Chapter Four begins with a massive tidal wave caused by heavy rain sweeping over the waterfall and swamping the lake; the black pterosaurs den is destroyed by this wave, with only one of them managing to escape before the wave hits. Down in the forest the Allosaurus and a small group of sauropods he was stalking try to escape the flood but are swept away. The sauropods the Allosaurus was hunting survive the waters, but dozens more drown; the Ceratosaurus pack gorges itself on the carcasses. The pack separates, and the Allosaurus sees his opportunity. Diving underwater, it manages to use the corpses of the sauropods as cover to ambush, kill and devour one of the Ceratosaurs.

Chapter Five begins with two of the sauropods which survived the flood making their way along the beach, passing several dead marine reptiles being fed on by pterosaurs as they do. Suddenly, they are attacked by three Ceratosaurs....but the Allosaurus is watching from the shadows. To the shock of the smaller carnivores, he suddenly intervenes, attacking the pack members. A fierce battle ensues, with one of the Ceratosaurs recognizing the Allosaurus they are fighting as the young Allosaurus which escaped them so long ago.

The Allosaurus manages to kill one of the Ceratosaurs pack by disemboweling it, and the fight turns into a game of cat and mouse. A second Ceratosaurus rushes at the Allosaurus, which manages to use his tail to knock it down and then rips out its throat. The third Ceratosaurus withdraws from the fight, causing the Allosaurus to give chase. Venturing into another cave system, the Allosaurs briefly confronts a group of Plesiosaurs in the cave's underground river before he is ambushed by another Ceratosaurus. After a short fight, the Allosaurus dispatches his attacker and hurls the corpse into the water for the Plesiosaurs to feast on.
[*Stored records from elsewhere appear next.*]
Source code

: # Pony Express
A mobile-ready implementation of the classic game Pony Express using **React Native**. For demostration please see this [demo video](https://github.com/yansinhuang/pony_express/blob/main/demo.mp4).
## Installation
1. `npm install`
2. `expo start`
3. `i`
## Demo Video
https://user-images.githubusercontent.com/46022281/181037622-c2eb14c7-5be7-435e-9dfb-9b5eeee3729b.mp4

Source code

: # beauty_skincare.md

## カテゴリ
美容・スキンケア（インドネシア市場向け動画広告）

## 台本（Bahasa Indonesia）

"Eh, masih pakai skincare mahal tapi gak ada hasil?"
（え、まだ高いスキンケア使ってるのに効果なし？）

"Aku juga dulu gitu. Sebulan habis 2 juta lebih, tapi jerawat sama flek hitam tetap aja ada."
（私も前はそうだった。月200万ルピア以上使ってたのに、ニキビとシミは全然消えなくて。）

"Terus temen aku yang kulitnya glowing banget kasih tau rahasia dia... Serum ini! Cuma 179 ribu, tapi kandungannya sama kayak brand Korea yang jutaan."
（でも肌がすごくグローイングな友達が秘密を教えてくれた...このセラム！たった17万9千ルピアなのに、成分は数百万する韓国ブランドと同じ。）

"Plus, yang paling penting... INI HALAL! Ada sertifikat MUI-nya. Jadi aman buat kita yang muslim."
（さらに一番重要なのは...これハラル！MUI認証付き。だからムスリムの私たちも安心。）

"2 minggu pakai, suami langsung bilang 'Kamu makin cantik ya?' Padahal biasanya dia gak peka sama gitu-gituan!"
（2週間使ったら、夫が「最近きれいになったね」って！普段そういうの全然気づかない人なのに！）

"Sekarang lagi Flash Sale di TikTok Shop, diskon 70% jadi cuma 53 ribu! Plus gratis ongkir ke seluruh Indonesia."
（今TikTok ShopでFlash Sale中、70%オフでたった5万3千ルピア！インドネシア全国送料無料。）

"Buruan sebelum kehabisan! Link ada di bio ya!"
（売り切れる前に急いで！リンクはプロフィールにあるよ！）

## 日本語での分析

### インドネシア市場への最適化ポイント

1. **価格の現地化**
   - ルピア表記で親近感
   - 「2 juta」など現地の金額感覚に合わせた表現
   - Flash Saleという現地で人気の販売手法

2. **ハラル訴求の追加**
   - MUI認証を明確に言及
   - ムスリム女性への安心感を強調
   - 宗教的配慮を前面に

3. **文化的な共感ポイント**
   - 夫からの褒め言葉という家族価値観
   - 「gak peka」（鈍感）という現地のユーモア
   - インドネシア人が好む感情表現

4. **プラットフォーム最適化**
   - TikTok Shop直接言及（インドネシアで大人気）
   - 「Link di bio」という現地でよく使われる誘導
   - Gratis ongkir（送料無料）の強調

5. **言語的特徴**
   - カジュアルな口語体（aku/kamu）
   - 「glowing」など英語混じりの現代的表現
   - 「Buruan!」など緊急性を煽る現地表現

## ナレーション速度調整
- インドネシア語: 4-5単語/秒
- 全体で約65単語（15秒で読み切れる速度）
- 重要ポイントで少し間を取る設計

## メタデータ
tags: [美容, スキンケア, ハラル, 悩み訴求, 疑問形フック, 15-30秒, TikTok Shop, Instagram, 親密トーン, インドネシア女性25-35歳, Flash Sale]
Pressing onwards, the Allosaurus discovers the final Ceratosaurus...and a nest full of baby Ceratosaurs. Rather than repeat the same actions that defined his own life, the Allosaurus decides to leave them alone and departs. The comic ends with the Allosaurus trudging off into the night.

The second book is more of a tale of revenge, but features a similar "species vs. species" rivalry. In real life Ceratosaurus largely avoided competition with Allosaurus by living different habitats and having a different diet, though the two did coexist in some regions. It is noticeably less violent than the first book, featuring a comparatively small amount of gore.

The Journey 
The Journey was published in 2009–10. It tells the sprawling migration of a herd of dinosaurs.
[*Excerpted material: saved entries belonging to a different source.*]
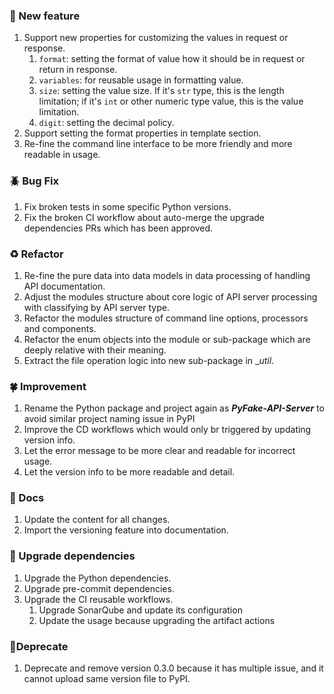 ### 🎉 New feature

1. Support new properties for customizing the values in request or response.
   1. ``format``: setting the format of value how it should be in request or return in response.
   2. ``variables``: for reusable usage in formatting value.
   3. ``size``: setting the value size. If it's ``str`` type, this is the length limitation; if it's ``int`` or other numeric type value, this is the value limitation.
   4. ``digit``: setting the decimal policy.
2. Support setting the format properties in template section.
3. Re-fine the command line interface to be more friendly and more readable in usage.


### 🪲 Bug Fix

1. Fix broken tests in some specific Python versions.
2. Fix the broken CI workflow about auto-merge the upgrade dependencies PRs which has been approved.


### ♻️ Refactor

1. Re-fine the pure data into data models in data processing of handling API documentation.
2. Adjust the modules structure about core logic of API server processing with classifying by API server type.
3. Refactor the modules structure of command line options, processors and components.
4. Refactor the enum objects into the module or sub-package which are deeply relative with their meaning.
5. Extract the file operation logic into new sub-package in __util_.


### 🍀 Improvement

1. Rename the Python package and project again as **_PyFake-API-Server_** to avoid similar project naming issue in PyPI
2. Improve the CD workflows which would only br triggered by updating version info.
3. Let the error message to be more clear and readable for incorrect usage.
4. Let the version info to be more readable and detail.


### 📑 Docs

1. Update the content for all changes.
2. Import the versioning feature into documentation.


### 🤖 Upgrade dependencies

1. Upgrade the Python dependencies.
2. Upgrade pre-commit dependencies.
3. Upgrade the CI reusable workflows.
   1. Upgrade SonarQube and update its configuration
   2. Update the usage because upgrading the artifact actions

### 🚮Deprecate

1. Deprecate and remove version 0.3.0 because it has multiple issue, and it cannot upload same version file to PyPI.
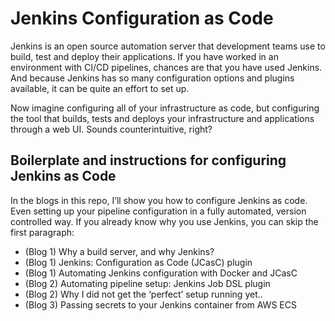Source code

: # Jenkins Configuration as Code
Jenkins is an open source automation server that development teams use to build, test and deploy their applications. If you have worked in an environment with CI/CD pipelines, chances are that you have used Jenkins. And because Jenkins has so many configuration options and plugins available, it can be quite an effort to set up.

Now imagine configuring all of your infrastructure as code, but configuring the tool that builds, tests and deploys your infrastructure and applications through a web UI. Sounds counterintuitive, right?

## Boilerplate and instructions for configuring Jenkins as Code
In the blogs in this repo, I’ll show you how to configure Jenkins as code. Even setting up your pipeline configuration in a fully automated, version controlled way. If you already know why you use Jenkins, you can skip the first paragraph:

- (Blog 1) Why a build server, and why Jenkins?
- (Blog 1) Jenkins: Configuration as Code (JCasC) plugin
- (Blog 1) Automating Jenkins configuration with Docker and JCasC
- (Blog 2) Automating pipeline setup: Jenkins Job DSL plugin
- (Blog 2) Why I did not get the ‘perfect’ setup running yet..
- (Blog 3) Passing secrets to your Jenkins container from AWS ECS
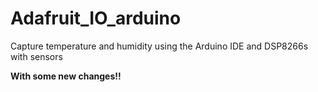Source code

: # Adafruit_IO_arduino
Capture temperature and humidity using the Arduino IDE and DSP8266s with sensors

**With some new changes!!**
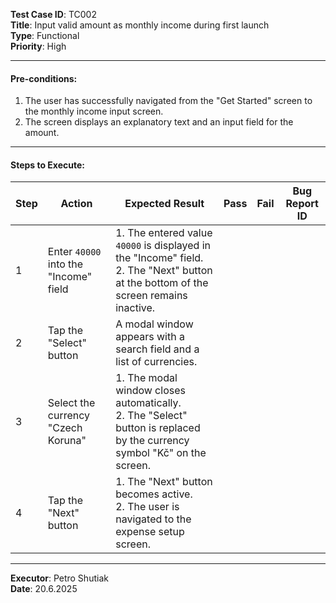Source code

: **Test Case ID**: TC002  
**Title**: Input valid amount as monthly income during first launch  
**Type**: Functional  
**Priority**: High  

---

#### Pre-conditions:

1. The user has successfully navigated from the "Get Started" screen to the monthly income input screen.  
2. The screen displays an explanatory text and an input field for the amount.  

---

#### Steps to Execute:

| Step | Action | Expected Result | Pass | Fail | Bug Report ID |
|------|--------|------------------|------|------|----------------|
| 1 | Enter `40000` into the "Income" field | 1. The entered value `40000` is displayed in the "Income" field. <br> 2. The "Next" button at the bottom of the screen remains inactive. |      |      |                |
| 2 | Tap the "Select" button | A modal window appears with a search field and a list of currencies. |      |      |                |
| 3 | Select the currency "Czech Koruna" | 1. The modal window closes automatically. <br> 2. The "Select" button is replaced by the currency symbol "Kč" on the screen. |      |      |                |
| 4 | Tap the "Next" button | 1. The "Next" button becomes active. <br> 2. The user is navigated to the expense setup screen. |      |      |                |

---

**Executor**: Petro Shutiak  
**Date**: 20.6.2025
The story begins with a sweeping depiction of the North American Cretaceous forest. A massive herd composed of a large number of different species—sauropods, ankylosaurs, hadrosaurs, ceratopsians, ornithomimids and more—are preparing to embark on the annual migration journey. Their trail is stalked by predators, with an early example being a trio of raptors who descend upon the corpse of an old, sick hadrosaur which was unable to embark on the journey. As they head into a forest, a baby Triceratops spies a piece of fruit. Its parent calls out a warning, almost too late, as a tyrannosaur burst from the woods and attacks it. The baby races back towards the heard, narrowly avoiding the jaws of the tyrannosaur, as the parent rushes to the rescue, crashing into the carnivore. The baby makes it to the safety of the herd, which closes ranks in the face of the marauding predator. Rather than trying to find a gap in the herd, or risk an attack on a healthy adult Triceratops, the tyrannosaur decides to withdraw and wait for a better opportunity.

The baby Triceratops happily greets its parent, which gives the dinosaur equivalent of scolding it for wandering off and putting itself in so much danger, and the herd continues on its way. Meanwhile, hidden behind the tree line, the tyrannosaur stalks the herd, waiting for its chance. As it turns out, the tyrannosaur has two offspring of its own it needs to feed, and the three of them settle in to watch the herd go by.

The herd continues onwards, reaching a dry, dusty plain and squabbling amongst themselves. The tyrannosaur, still following them, catches a mouse to feed to its young off in the distance.

Chapter Two sees the herd enter a large canyon, only to find the oasis there almost completely dried up, with the only animals nearby being a large group of crocodiles. The crocodiles are starving and in no mood to share their water, and launch attacks on dinosaurs which try to come and drink. After several failed attempts they managed to bring down a sauropod.

Meanwhile, the path has turned into a steep decline out of the canyon, and several herd members lose their footing and tumble to their deaths on the rocks below. The tyrannosaur and its young happily scavenge the carcasses. Meanwhile, an immense pack of raptors swarms down from the cliffs above to attack the herd. The raptors work like piranhas, swarming their prey and ripping them apart. They manage to bring down a sauropod, several hadrosaurs and triceratops, a number of smaller herbivores, and an ankylosaur, as the panicked herd flees, knowing their only chance is to get out of the area as soon as possible. While some raptors are killed in their attacks, there are well over a hundred of them on the attack, and they do not even notice the losses. The herd moves on as the raptors gorge themselves.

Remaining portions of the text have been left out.